I gathered all the chisels lying around in the garage yesterday to see if I could clean them up a bit. They hadn't been used for at least eight years, but probably many more, so they had quite bit of surface rust on them. They still need sharpening and some of them have gouges out of the tips, but considering how cheap it was to clean them, I think they cleaned up quite well!

This was yesterday:


----------



## stadleroux (Apr 18, 2018)

And here they are today after a good wipe and some WD40:


----------



## gmercer_48083 (Apr 9, 2016)

Noop, One thing that I use, is a small vegetable can with a rolled up sock stuffed into it, with 3 in 1 oil (or sewing machine oil). This allows me to quickly wipe any of my tools (saws, chisels, hand planes) with protective oil. I keep it handy on my bench. I learned it from Paul Sellers (Mastercraftsman), and it will not interfere with any wood finish. WD40 will not protect steel from rusting...it was developed as a cleaning solvent.


----------



## NCPaladin (Aug 7, 2010)

After cleaning to remove embedded rust I suggest a rust converter (converts iron oxide to iron phosphate). Should be available at most hardware or auto parts stores. The rust will turn black when it is converted. You do not need to remove any buildup unless you want to as it also acts like a primer and protects the steel.


----------



## Brian T. (Dec 19, 2012)

Surface rust. English antique tool collectors use a soak in citric acid(lemon sour) or a soak in oxalic acid
then a careful treatment with a wire brush wheel. Most times, tools look like new. I'm impressed.

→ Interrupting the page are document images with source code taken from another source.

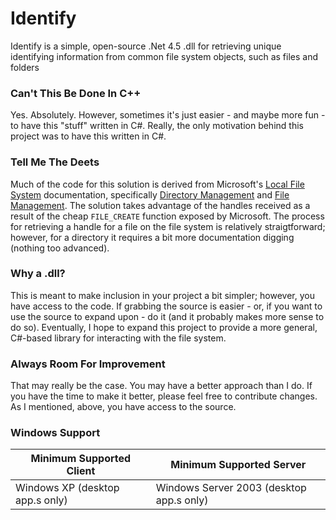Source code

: # Identify

Identify is a simple, open-source .Net 4.5 .dll for retrieving unique identifying information from common file system objects, such as files and folders

### Can't This Be Done In C++

Yes. Absolutely. However, sometimes it's just easier - and maybe more fun - to have this "stuff" written in C#. Really, the only motivation behind this project was to have this written in C#.

### Tell Me The Deets

Much of the code for this solution is derived from Microsoft's [Local File System](https://msdn.microsoft.com/en-us/library/windows/desktop/aa364407(v=vs.85).aspx) documentation, specifically [Directory Management](https://msdn.microsoft.com/en-us/library/windows/desktop/bb540529(v=vs.85).aspx) and [File Management](https://msdn.microsoft.com/en-us/library/windows/desktop/bb540531(v=vs.85).aspx). The solution takes advantage of the handles received as a result of the cheap `FILE_CREATE` function exposed by Microsoft. The process for retrieving a handle for a file on the file system is relatively straigtforward; however, for a directory it requires a bit more documentation digging (nothing too advanced). 

### Why a .dll? 

This is meant to make inclusion in your project a bit simpler; however, you have access to the code. If grabbing the source is easier - or, if you want to use the source to expand upon - do it (and it probably makes more sense to do so). Eventually, I hope to expand this project to provide a more general, C#-based library for interacting with the file system. 

### Always Room For Improvement

That may really be the case. You may have a better approach than I do. If you have the time to make it better, please feel free to contribute changes. As I mentioned, above, you have access to the source. 

### Windows Support 

Minimum Supported Client | Minimum Supported Server
--- | --- 
Windows XP (desktop app.s only) | Windows Server 2003 (desktop app.s only)
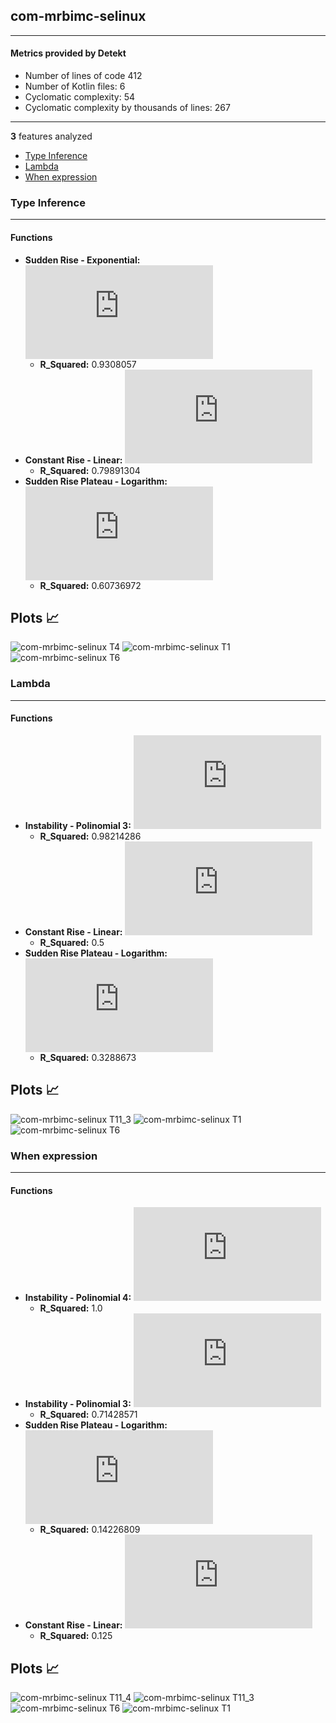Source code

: ## com-mrbimc-selinux
----
#### Metrics provided by Detekt
* Number of lines of code 412
* Number of Kotlin files: 6
* Cyclomatic complexity: 54
* Cyclomatic complexity by thousands of lines: 267 

----
**3** features analyzed

*	<a href="#type_inference">Type Inference</a> 
*	<a href="#lambda">Lambda</a> 
*	<a href="#when_expr">When expression</a> 


### <a name="type_inference">Type Inference</a>
----
#### Functions
* **Sudden Rise - Exponential:** ![equation](http://latex.codecogs.com/svg.latex?1.441731x%5E%7B1.888317%7D%20&plus;%2038.687905)
    * **R_Squared:** 0.9308057
* **Constant Rise - Linear:** ![equation](http://latex.codecogs.com/svg.latex?2.1x%20&plus;%2036.3)
    * **R_Squared:** 0.79891304
* **Sudden Rise Plateau - Logarithm:** ![equation](http://latex.codecogs.com/svg.latex?4.978233%5Clog_%7B2.982542%7D%28x%29%20&plus;%2038.238035)
    * **R_Squared:** 0.60736972

**Plots** :chart_with_upwards_trend:
-----

![com-mrbimc-selinux T4](../plots/com-mrbimc-selinux_type_inference_T4.png)
![com-mrbimc-selinux T1](../plots/com-mrbimc-selinux_type_inference_T1.png)
![com-mrbimc-selinux T6](../plots/com-mrbimc-selinux_type_inference_T6.png)
### <a name="lambda">Lambda</a>
----
#### Functions
* **Instability - Polinomial 3:** ![equation](http://latex.codecogs.com/svg.latex?('0.166667x%5E3%20&plus;-1.214286x%5E2%20&plus;%202.619048x%20&plus;%2015.4',))
    * **R_Squared:** 0.98214286
* **Constant Rise - Linear:** ![equation](http://latex.codecogs.com/svg.latex?0.4x%20&plus;%2016.2)
    * **R_Squared:** 0.5
* **Sudden Rise Plateau - Logarithm:** ![equation](http://latex.codecogs.com/svg.latex?0.992161%5Clog_%7B3.418748%7D%28x%29%20&plus;%2016.627192)
    * **R_Squared:** 0.3288673

**Plots** :chart_with_upwards_trend:
-----

![com-mrbimc-selinux T11_3](../plots/com-mrbimc-selinux_lambda_T11_3.png)
![com-mrbimc-selinux T1](../plots/com-mrbimc-selinux_lambda_T1.png)
![com-mrbimc-selinux T6](../plots/com-mrbimc-selinux_lambda_T6.png)
### <a name="when_expr">When expression</a>
----
#### Functions
* **Instability - Polinomial 4:** ![equation](http://latex.codecogs.com/svg.latex?-0.166667x%5E4%20&plus;%201.833333x%5E3%20&plus;-6.833333x%5E2%20&plus;%2010.166667x%20&plus;%20-0.0)
    * **R_Squared:** 1.0
* **Instability - Polinomial 3:** ![equation](http://latex.codecogs.com/svg.latex?('-0.166667x%5E3%20&plus;1.428571x%5E2%20&plus;%20-3.404762x%20&plus;%207.2',))
    * **R_Squared:** 0.71428571
* **Sudden Rise Plateau - Logarithm:** ![equation](http://latex.codecogs.com/svg.latex?0.368514%5Clog_%7B4.008334%7D%28x%29%20&plus;%204.945853)
    * **R_Squared:** 0.14226809
* **Constant Rise - Linear:** ![equation](http://latex.codecogs.com/svg.latex?0.1x%20&plus;%204.9)
    * **R_Squared:** 0.125

**Plots** :chart_with_upwards_trend:
-----

![com-mrbimc-selinux T11_4](../plots/com-mrbimc-selinux_when_expr_T11_4.png)
![com-mrbimc-selinux T11_3](../plots/com-mrbimc-selinux_when_expr_T11_3.png)
![com-mrbimc-selinux T6](../plots/com-mrbimc-selinux_when_expr_T6.png)
![com-mrbimc-selinux T1](../plots/com-mrbimc-selinux_when_expr_T1.png)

I have several pieces of flannel cloth that get a few drips of 3-in-1 sewing machine (40W) oil every year.
After every hunt, guns get warmed up, dried, cleaned and wiped down with "the rag."
Never a spec of rust.

Over the years, I have accumulated a lot of very good wood carving tools. 
The adze blades are $100+ each and I have no plans to see them rust.
Same kind of flannel cloth rag and good ol' Pennzoil 5W30.

Just a wipe or two. Not enough so's you would notice. Works really well.


----------



## TomCT2 (May 16, 2014)

/quote
WD-40 literally stands for
"*W*ater *D*isplacement *40*th " attempt. That's the name straight out of the lab book used by the chemist who helped develop WD-40 back in 1953. Norman Larsen was attempting to concoct a formula to prevent corrosion, a task which is done by displacing water.
/unquote

sounds like a rust preventative to me.


----------



## Brian T. (Dec 19, 2012)

When you read the MSDS sheet for WD-40, you see that not all the components evaporate at the same time.
That means that WD-40 does not stay "WD-40" for very long. The residue should be replaced by an oil film.
That isn't hard to do, as you know. A wipe or two with "The Rag" and the oil film will seal the surface very evenly.
Mineral oils don't oxidize easily like vegetable oils do. Fairly long term reliability.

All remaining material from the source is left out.